[Start of section]

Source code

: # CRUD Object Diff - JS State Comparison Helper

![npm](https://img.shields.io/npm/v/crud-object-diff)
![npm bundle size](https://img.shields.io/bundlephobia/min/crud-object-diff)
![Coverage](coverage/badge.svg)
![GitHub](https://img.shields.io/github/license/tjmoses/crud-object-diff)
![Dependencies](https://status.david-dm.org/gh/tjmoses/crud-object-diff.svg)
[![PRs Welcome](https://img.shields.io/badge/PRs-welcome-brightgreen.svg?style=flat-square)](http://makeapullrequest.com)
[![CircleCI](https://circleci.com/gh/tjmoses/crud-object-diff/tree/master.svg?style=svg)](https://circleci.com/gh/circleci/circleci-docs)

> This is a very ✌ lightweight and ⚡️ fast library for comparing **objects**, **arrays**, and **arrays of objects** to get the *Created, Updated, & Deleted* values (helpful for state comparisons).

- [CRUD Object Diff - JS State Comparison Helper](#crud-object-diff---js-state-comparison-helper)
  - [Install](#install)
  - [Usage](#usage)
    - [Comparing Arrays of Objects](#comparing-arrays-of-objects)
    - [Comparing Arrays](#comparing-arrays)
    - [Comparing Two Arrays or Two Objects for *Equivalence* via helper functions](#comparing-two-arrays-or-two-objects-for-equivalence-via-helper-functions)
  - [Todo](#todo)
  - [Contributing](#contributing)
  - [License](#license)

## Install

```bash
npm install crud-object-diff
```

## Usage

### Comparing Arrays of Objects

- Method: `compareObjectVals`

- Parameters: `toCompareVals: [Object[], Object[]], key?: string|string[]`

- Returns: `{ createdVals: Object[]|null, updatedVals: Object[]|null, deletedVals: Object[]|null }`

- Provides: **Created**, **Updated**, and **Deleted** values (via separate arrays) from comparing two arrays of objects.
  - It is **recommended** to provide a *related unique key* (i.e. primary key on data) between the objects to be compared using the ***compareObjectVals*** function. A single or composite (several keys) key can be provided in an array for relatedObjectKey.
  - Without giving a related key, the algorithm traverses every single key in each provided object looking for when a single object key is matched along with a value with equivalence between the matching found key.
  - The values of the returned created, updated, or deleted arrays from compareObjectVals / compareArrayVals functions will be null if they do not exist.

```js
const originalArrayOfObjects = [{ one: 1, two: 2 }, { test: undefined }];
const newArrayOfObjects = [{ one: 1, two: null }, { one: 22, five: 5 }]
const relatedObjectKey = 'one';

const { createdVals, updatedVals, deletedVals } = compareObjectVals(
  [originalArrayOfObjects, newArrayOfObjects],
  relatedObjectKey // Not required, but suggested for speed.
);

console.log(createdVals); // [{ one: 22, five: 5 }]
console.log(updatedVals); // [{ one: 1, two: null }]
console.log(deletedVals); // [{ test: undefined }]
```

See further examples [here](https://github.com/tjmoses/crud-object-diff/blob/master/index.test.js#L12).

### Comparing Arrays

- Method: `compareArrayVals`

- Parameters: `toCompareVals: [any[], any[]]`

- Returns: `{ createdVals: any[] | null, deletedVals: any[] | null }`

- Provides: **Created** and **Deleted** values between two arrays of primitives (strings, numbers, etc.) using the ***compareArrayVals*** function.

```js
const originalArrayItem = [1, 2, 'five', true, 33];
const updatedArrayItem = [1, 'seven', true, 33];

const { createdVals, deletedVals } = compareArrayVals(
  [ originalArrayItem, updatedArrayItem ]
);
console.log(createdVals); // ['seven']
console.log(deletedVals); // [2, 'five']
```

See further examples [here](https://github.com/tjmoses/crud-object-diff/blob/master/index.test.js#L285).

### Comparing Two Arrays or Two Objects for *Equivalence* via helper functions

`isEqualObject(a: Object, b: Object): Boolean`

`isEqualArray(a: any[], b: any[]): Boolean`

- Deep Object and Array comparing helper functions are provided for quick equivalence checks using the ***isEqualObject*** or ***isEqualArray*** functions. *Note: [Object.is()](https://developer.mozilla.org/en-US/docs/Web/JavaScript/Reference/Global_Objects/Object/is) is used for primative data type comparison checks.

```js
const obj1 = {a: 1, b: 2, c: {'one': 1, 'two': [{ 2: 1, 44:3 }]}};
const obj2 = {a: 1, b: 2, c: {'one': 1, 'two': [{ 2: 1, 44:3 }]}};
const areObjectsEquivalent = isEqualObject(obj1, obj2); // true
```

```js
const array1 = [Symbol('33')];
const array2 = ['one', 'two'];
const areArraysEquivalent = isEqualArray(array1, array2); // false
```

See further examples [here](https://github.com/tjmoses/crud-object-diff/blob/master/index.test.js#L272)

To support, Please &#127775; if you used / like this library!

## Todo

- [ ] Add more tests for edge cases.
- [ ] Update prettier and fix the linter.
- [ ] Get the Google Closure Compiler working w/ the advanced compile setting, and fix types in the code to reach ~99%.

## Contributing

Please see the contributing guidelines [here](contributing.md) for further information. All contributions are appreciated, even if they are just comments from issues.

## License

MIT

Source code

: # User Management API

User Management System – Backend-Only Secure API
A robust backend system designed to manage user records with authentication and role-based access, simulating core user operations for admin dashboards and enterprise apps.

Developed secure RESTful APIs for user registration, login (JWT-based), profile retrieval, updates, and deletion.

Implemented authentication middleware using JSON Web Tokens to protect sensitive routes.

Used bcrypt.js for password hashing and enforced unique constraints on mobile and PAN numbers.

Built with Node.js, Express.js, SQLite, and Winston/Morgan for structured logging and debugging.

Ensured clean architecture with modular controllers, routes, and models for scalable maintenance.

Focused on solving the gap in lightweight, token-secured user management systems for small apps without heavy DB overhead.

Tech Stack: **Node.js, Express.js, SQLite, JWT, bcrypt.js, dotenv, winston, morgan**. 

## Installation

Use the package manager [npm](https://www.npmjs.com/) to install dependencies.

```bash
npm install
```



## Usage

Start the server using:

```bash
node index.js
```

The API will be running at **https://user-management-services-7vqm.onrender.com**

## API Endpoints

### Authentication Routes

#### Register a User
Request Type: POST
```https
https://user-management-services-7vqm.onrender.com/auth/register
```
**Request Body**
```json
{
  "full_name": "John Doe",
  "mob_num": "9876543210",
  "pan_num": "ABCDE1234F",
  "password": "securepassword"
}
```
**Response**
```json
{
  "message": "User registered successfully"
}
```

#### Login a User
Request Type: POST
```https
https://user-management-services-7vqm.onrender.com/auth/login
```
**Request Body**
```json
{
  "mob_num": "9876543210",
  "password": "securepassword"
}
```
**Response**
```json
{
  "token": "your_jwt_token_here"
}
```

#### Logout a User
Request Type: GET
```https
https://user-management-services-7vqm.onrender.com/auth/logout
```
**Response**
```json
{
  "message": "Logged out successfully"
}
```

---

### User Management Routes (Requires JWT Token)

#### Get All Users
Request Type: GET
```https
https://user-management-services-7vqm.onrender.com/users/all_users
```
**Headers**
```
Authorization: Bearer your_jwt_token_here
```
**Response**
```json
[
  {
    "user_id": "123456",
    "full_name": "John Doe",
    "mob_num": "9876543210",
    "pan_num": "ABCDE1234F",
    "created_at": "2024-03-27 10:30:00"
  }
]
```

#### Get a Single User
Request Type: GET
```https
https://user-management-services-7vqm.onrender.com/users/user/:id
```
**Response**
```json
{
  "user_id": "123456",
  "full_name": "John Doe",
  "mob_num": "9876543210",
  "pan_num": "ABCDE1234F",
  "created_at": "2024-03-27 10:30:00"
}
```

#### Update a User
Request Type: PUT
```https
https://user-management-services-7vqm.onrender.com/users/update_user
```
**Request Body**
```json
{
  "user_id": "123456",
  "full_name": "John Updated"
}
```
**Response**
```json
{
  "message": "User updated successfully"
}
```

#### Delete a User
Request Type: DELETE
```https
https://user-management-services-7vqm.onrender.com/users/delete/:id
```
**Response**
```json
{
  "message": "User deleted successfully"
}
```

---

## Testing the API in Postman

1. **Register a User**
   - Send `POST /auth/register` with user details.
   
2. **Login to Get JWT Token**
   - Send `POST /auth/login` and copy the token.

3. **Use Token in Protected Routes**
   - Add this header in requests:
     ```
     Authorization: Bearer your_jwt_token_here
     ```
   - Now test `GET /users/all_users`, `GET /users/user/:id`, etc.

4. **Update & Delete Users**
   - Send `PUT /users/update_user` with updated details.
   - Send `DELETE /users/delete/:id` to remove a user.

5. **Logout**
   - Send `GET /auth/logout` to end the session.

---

[End of section]

**Work instruction:** What lines above hold the word "lightweight"? List them all.

**Result:**
> This is a very ✌ lightweight and ⚡️ fast library for comparing **objects**, **arrays**, and **arrays of objects** to get the *Created, Updated, & Deleted* values (helpful for state comparisons).
Focused on solving the gap in lightweight, token-secured user management systems for small apps without heavy DB overhead.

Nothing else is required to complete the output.